Me and My Dick (A New Musical) contains the songs from the musical Me and My Dick, produced by StarKid Productions with music and lyrics by A.J. Holmes, Carlos Valdes, and Darren Criss, and book by Eric Kahn Gale, Brian Holden, Matt Lang, and Nick Lang. It was recorded by the musical's cast and was released digitally on January 6, 2010, through iTunes.
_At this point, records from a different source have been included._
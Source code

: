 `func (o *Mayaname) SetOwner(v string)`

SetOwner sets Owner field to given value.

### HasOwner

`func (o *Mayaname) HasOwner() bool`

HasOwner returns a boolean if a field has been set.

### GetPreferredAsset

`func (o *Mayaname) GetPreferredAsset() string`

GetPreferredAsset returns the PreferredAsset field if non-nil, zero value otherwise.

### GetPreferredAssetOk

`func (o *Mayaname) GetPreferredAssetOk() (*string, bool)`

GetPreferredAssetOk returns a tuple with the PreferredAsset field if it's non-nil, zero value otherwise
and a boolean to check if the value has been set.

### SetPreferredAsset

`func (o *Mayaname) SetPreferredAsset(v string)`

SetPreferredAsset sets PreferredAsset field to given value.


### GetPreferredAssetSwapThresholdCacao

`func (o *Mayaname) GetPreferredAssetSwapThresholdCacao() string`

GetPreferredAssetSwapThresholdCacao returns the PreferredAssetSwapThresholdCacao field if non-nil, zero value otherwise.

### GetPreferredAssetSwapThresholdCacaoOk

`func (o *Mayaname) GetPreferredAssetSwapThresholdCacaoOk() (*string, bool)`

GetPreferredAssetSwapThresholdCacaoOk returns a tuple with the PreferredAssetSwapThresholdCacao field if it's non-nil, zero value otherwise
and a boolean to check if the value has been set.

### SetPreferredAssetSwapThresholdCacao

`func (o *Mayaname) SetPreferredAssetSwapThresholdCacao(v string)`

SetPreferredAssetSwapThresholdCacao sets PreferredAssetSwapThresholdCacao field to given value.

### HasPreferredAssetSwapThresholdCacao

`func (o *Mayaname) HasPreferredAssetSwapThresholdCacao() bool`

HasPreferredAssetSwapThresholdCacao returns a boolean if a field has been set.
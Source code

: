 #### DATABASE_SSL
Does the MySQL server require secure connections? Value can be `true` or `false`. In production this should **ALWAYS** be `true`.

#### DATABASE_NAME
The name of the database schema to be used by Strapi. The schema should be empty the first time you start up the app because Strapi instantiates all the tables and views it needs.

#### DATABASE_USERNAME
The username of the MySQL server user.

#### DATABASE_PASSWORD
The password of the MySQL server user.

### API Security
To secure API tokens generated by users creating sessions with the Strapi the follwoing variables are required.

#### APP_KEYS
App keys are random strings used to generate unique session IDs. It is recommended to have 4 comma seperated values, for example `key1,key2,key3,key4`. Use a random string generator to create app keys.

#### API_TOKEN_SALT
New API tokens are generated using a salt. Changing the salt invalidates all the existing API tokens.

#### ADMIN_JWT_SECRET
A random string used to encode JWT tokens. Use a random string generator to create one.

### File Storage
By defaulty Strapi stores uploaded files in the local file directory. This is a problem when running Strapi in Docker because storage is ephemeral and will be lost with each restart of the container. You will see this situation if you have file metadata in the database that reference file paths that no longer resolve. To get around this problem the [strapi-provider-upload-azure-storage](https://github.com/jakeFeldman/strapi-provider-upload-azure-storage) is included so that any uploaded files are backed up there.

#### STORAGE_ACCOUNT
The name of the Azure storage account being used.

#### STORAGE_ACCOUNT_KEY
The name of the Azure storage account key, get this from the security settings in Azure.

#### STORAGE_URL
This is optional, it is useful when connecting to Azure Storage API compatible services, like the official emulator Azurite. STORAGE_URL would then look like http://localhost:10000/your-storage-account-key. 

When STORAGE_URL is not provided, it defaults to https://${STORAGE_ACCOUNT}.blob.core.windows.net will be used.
The soundtrack became the first-ever student-produced college musical to reach Billboard, debuting at No. 11 on the Top Cast Albums chart.

==Track listing==

| No. | Title | Writer(s) | Performer(s) | Length |
|---|---|---|---|---|
| 1. | "Me and My Dick" | A.J. Holmes, Carlos Valdes | Joey Richter, Joe Walker | 3:33 |
| 2. | "Ready to Go" | Darren Criss | Jaime Lyn Beatty, Devin Lytle, Joey Richter, Joe Walker, Ali Gordon, Alle-Faye Monka, Nicholas Joseph Strauss-Matathia, Brian Holden, StarKid Company | 7:46 |
| 3. | "I've Seen You Around Here Before" | Holmes, Valdes | Joe Walker, Devin Lytle | 2:52 |
| 4. | "There Ain't Nothing Like a Dick" | Holmes, Valdes | Nicholas Joseph Strauss-Matathia, Devin Lytle | 2:10 |
| 5. | "Listen to Your Heart" | Holmes, Valdes | A.J. Holmes, Joey Richter | 3:33 |
| 6. | "Land of the Dicks" | Holmes, Valdes | Arielle Goldman, Corey Dorris, StarKid Company | 4:19 |
| 7. | "Even Though" | Criss | Joey Richter, Jaime Lyn Beatty, StarKid Company | 3:24 |
| 8. | "Gotta Find His Dick" | Holmes, Valdes | Brian Holden, A.J. Holmes, StarKid Company | 1:43 |
| 9. | "The Council of the Pussies" | Holmes, Valdes | Nicholas Joseph Strauss-Matathia, Lily Marks, Star Kid Company | 2:18 |
| 10. | "Flight of the Pussies" | Holmes, Valdes | Nicholas Joseph Strauss-Matathia, Star Kid Company | 1:40 |
| 11. | "Big T's Temptation" | Holmes, Valdes | Corey Dorris, Arielle Goldman, Ali Gordon, Alle-Faye Monka | 2:59 |
| 12. | "Finale" | Criss | Joey Richter, Jaime Lyn Beatty, Devin Lytle, Joe Walker, A.J. Holmes, StarKid Company | 3:37 |
| 13. | "Ready to Go" (Alternate Version) | Criss | Darren Criss | 1:29 |
| 14. | "Even Though" (Alternate Version) | Criss | Darren Criss | 2:18 |

==Personnel==

- Featured Performers

| Actor/Actress | Character |
|---|---|
| Joey Richter | Joey Richter |
| Joe Walker | Dick |
| Jaime Lyn Beatty | Sally |
| Devin Lytle | Miss Cooter |
| Ali Gordon | Vanessa |
| Alle-Faye Monka | Tiffany |
| Nicholas Joseph Strauss-Matathia | The Old Snatch |
| Brian Holden | Flopsy |
| A.J. Holmes | Joey's Heart |
| Corey Dorris | Big T |
| Arielle Goldman | Weenie |
| Lily Marks | Sally's Heart High Council Pussy |
| Richard Campbell | Rick The Kid That Hates Joey |
| Joe Moses | Rick's Dick |

- Band
- A.J. Holmes - piano
- Clark Baxtresser - keyboard
- Andy Warren - trumpet
- Ryan Proch - clarinet, alto saxophone
- Sam Crittenden - trombone
- Darren Criss - guitar
- Carlos Valdes - bass
- Jack Stratton - drums

==Chart performance==

| Chart (2010) | Peak position |
|---|---|
| US Billboard Top Cast Albums | 11 |

==Other appearances==
- The alternate versions of "Ready to Go" and "Even Though" were also released on the A Very StarKid Album.